Technically recoverable resources for the Marcellus shale were estimated using a recovery factor of 10%. Sonic/resistivity overlay, density/resistivity overlay, and density-based methods result in 11.29 Bcf, 14.38 Bcf, and 12.20 Bcf of technically recoverable resources for 640 acres area, respectively. The sonic/resistivity overlay method provides a lower initial gas in place than the density/resistivity overlay method since sonic derived porosity is less than the density derived porosities.

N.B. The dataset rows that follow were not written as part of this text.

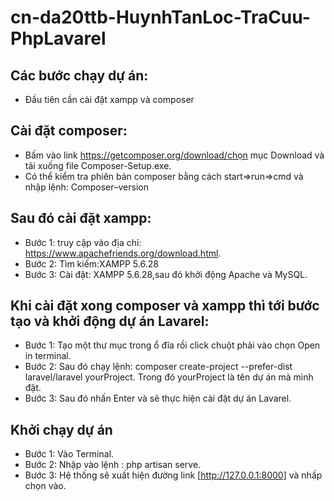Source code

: # cn-da20ttb-HuynhTanLoc-TraCuu-PhpLavarel
## Các bước chạy dự án:
+ Đầu tiên cần cài đặt xampp và composer
##  Cài đặt composer:
- Bấm vào link https://getcomposer.org/download/chọn mục Download và tải xuống file Composer-Setup.exe.
- Có thể kiểm tra phiên bản composer bằng cách start=>run=>cmd và nhập lệnh: Composer–version
##  Sau đó cài đặt xampp:
- Bước 1: truy cập vào địa chỉ: https://www.apachefriends.org/download.html.
- Bước 2: Tìm kiếm:XAMPP 5.6.28
- Bước 3: Cài đặt: XAMPP 5.6.28,sau đó khởi động Apache và MySQL.
##  Khi cài đặt xong composer và xampp thì tới bước tạo và khởi động dự án Lavarel:
- Bước 1: Tạo một thư mục trong ổ đĩa rồi click chuột phải vào chọn Open in terminal.
- Bước 2: Sau đó chạy lệnh: composer create-project --prefer-dist laravel/laravel yourProject. Trong đó yourProject là tên dự án mà mình đặt.
- Bước 3: Sau đó nhấn Enter và sẽ thực hiện cài đặt dự án Lavarel.
##  Khởi chạy dự án
- Bước 1: Vào Terminal.
- Bước 2: Nhập vào lệnh : php artisan serve.
- Bước 3: Hệ thống sẽ xuất hiện đường link [http://127.0.0.1:8000] và nhấp chọn vào.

Difference in gas in place results can be attributed to the fact that we indirectly estimated the petrophysical properties using sonic, bulk density, and resistivity data. Moreover, our assumptions and input parameters can influence variations in porosity and hence gas in place results. As previously discussed, sonic logging cannot fully detect the extensive fracture network of the Marcellus shale. Additionally, relatively low compressional slowness measured by sonic logs, which is 91 μs/ft on average for organic matter and gas bearing Marcellus shale, can result in the difference between sonic and density derived porosities and gas in place results.

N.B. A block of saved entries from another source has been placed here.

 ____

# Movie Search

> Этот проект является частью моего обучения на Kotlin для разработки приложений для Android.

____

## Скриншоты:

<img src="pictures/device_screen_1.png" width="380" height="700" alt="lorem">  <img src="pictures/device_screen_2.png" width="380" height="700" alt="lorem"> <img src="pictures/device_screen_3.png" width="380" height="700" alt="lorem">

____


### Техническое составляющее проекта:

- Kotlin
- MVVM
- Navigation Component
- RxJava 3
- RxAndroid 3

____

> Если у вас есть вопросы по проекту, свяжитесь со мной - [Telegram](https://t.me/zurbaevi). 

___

The Marcellus shale is heterogenous in terms of lithology, TOC, porosity, and geomechanical properties. Therefore, an efficient and effective fracturing treatment is required to increase recovery factor. Two stimulation candidate zones (Int1 and Int2) were identified which have relatively higher separations in porosity and resistivity log overlays, average TOC (3.2%), average porosity (8.8%), and potential technically recoverable resources (2.47 Bcf) in the upper and middle parts of the upper Marcellus member (Fig. 4). Moreover, the larger contrasts in minimum in situ stress and Young's modulus contrasts along the upper Marcellus-Stafford limestone boundary and lower part of the upper Marcellus member imply that the upper Marcellus member is an ideal candidate for stimulation treatments (Table 4). Additionally, a third stimulation candidate (Int3) with relatively high separations in porosity and resistivity log overlays, TOC (2.0–7.1%), average porosity (9.0%), and potential technically recoverable resources (3.50 Bcf) was proposed in the lower part of the lower Marcellus member. The lower contact of the lower Marcellus member is not seen in the zone of interest (Fig. 4). However, a potential boundary between the lower Marcellus member and Onondaga limestone, as discussed by Lash and Engelder [5] with contrasts in minimum in situ stress and elastic modulus, can act as a barrier against fracture propagation.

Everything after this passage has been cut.